ジャンヌ・モロー,スタンリー・ベイカー,ヴィルナ・リージ.
ウェールズの炭坑夫出身のタイヴィアンは,ベストセラー小説が映画化され一躍ヴェニス社交界の寵児となる.婚約者の女優フランチェスカは彼を深く愛しているが,タイヴィアンは嵐の夜に知り合った魔性の女,エヴァの虜になった….
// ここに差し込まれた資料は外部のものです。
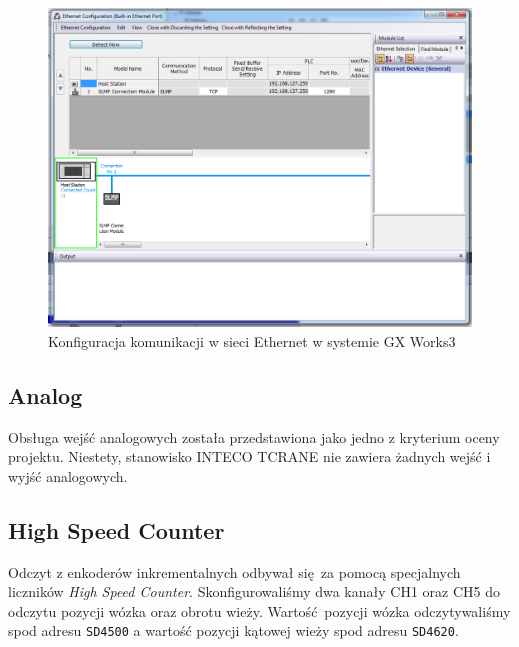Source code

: \documentclass{mwrep}
\begin{document}
\begin{figure}[H]
    \label{PLC::Konfiguracja::Ethernet::Window}
    \centering
    \includegraphics[scale=0.3]{ethernet.png}
    \caption{Konfiguracja komunikacji w sieci Ethernet w systemie GX Works3}
\end{figure}

\subsection{Analog}
\label{PLC::Konfiguracja::Analog}

Obsługa wejść analogowych została przedstawiona jako jedno z kryterium oceny projektu.
Niestety, stanowisko INTECO TCRANE nie zawiera żadnych wejść i wyjść analogowych. 

\subsection{High Speed Counter}
\label{PLC::Konfiguracja::HIOEN}

Odczyt z enkoderów inkrementalnych odbywał się za pomocą specjalnych liczników \emph{High Speed
Counter}. Skonfigurowaliśmy dwa kanały CH1 oraz CH5 do odczytu pozycji wózka oraz obrotu wieży. 
Wartość pozycji wózka odczytywaliśmy spod adresu \texttt{SD4500} a wartość pozycji kątowej wieży 
spod adresu \texttt{SD4620}.

\newpage
\end{document}
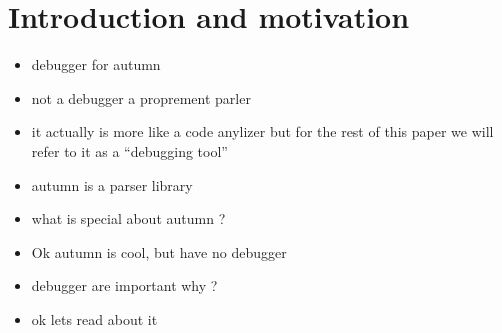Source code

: \chapter{Introduction and motivation}


	\begin{itemize}
		\item debugger for autumn
		\item not a debugger a proprement parler
		\item it actually is more like a code anylizer but for the rest of this paper we will refer to it as a ``debugging tool''
		\item autumn is a parser library
		\item what is special about autumn ?
		\item Ok autumn is cool, but have no debugger
		\item debugger are important why ?
		\item ok lets read about it
	\end{itemize}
いわゆる悪女もの,みすみす身を滅ぼしていく男を描く.
このタイヴィアンとエヴァの出会いが凄い.
嵐の夜のヴェニス,ボートの舵が壊れたと言って男が最寄りの船着き場に船を寄せ,上がった家の窓を壊して侵入する.続いて上陸したエヴァは男に荷物を運ばせ,その他人の家で悠然と持ってきたレコードをかけ,浴室を使う.やがて帰宅したタイヴィアンは,エヴァを見て男を叩き出し,ベッドの彼女に迫るが,エヴァに灰皿(?)で殴られ昏倒する.
こういう設定って今時の映画にはありませんな.
浮世離れした夢の様な設定.しかしこういう設定なればこそ,女がどういう女で男がどういう男かが,ありありと判る.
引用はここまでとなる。